5. Games (and simulations) will become integral part of workplace learning. Overall the culture of gaming is becoming pervasive and the cost of game development is decreasing. Both these trends are increasing the acceptance of games for workplace learning, an area where cost of development and delivery have always been a concern. As the focus of learning departments change to being facilitators rather than providers of training, engaging solutions like games will become crucial.

6. Birth of new Authoring Tools. We will also see new authoring tools which allow designers to make application scenarios easily and quickly. Tools like thinking worlds are great for quickly creating 3D based decision simulations (or even simple 3D games). Dr. Michael Allen (creator of Authorware) is working on a new tool called Zebra (which he talks about herefrom DSC ID’s should check that video out) that would make engaging eLearning creation easy with drag and drop objects.

Michael Allen describes the future of authoriing

Dr. Michael Allen -- discussing their new authoring tool -- Zebra

7. Emergence of Personal Learning Agents.

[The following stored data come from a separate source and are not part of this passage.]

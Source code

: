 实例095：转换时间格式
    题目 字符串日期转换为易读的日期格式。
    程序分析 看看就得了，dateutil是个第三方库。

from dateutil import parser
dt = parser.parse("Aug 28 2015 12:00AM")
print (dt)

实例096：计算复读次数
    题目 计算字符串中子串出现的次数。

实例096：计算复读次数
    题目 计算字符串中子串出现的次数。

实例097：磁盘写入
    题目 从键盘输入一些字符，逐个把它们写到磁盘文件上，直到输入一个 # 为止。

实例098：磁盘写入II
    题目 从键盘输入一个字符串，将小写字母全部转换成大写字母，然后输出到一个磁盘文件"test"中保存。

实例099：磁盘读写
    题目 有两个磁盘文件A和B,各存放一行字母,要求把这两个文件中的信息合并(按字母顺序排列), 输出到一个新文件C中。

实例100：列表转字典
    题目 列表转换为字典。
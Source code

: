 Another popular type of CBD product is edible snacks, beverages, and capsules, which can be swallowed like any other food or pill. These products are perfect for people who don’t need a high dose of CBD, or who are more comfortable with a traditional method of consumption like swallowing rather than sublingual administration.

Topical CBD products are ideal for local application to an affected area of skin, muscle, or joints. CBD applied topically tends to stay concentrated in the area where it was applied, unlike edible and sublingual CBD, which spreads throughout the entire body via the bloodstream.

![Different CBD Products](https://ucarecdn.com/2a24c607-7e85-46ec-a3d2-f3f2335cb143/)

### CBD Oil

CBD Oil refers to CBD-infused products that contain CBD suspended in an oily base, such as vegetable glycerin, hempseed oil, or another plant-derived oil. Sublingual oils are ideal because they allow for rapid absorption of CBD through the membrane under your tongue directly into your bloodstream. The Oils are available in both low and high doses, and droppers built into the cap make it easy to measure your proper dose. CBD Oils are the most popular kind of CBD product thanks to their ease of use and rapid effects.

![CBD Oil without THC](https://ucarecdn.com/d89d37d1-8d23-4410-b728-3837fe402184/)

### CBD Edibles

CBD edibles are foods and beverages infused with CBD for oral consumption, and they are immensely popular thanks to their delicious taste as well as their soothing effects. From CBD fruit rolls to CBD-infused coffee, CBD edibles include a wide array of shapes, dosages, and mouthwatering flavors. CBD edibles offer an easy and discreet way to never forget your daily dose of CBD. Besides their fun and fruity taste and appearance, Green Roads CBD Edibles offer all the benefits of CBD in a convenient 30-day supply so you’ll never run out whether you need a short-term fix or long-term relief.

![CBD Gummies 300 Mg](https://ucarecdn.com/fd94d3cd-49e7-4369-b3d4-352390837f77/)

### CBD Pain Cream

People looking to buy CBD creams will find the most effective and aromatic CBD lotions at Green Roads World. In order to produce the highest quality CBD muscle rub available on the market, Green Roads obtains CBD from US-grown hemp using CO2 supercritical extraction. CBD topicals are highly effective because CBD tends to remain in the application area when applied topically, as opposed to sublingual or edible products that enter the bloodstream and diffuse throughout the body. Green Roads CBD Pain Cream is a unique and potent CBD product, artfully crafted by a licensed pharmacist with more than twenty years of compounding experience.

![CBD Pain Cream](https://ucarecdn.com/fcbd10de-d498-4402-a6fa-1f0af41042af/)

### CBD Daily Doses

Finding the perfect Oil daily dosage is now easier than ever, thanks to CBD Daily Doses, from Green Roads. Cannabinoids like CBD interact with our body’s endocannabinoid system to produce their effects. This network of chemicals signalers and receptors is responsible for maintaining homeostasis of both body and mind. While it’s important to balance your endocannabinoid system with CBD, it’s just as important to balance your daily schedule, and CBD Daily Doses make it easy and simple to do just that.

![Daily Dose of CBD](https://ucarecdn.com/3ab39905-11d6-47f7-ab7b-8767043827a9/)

As the semantic web finally starts to form and common ontologies for various types learning content are developed, intelligent personal learning software agents will emerge as learning content mediators. Having a software agent that runs on a personal computing device such as a mobile phone or tablet and constantly monitors content streams on the internet to provide up-to-date information based on personal preferences, workplace conditions, or for the task at hand will make a good performance support and learning assistance system.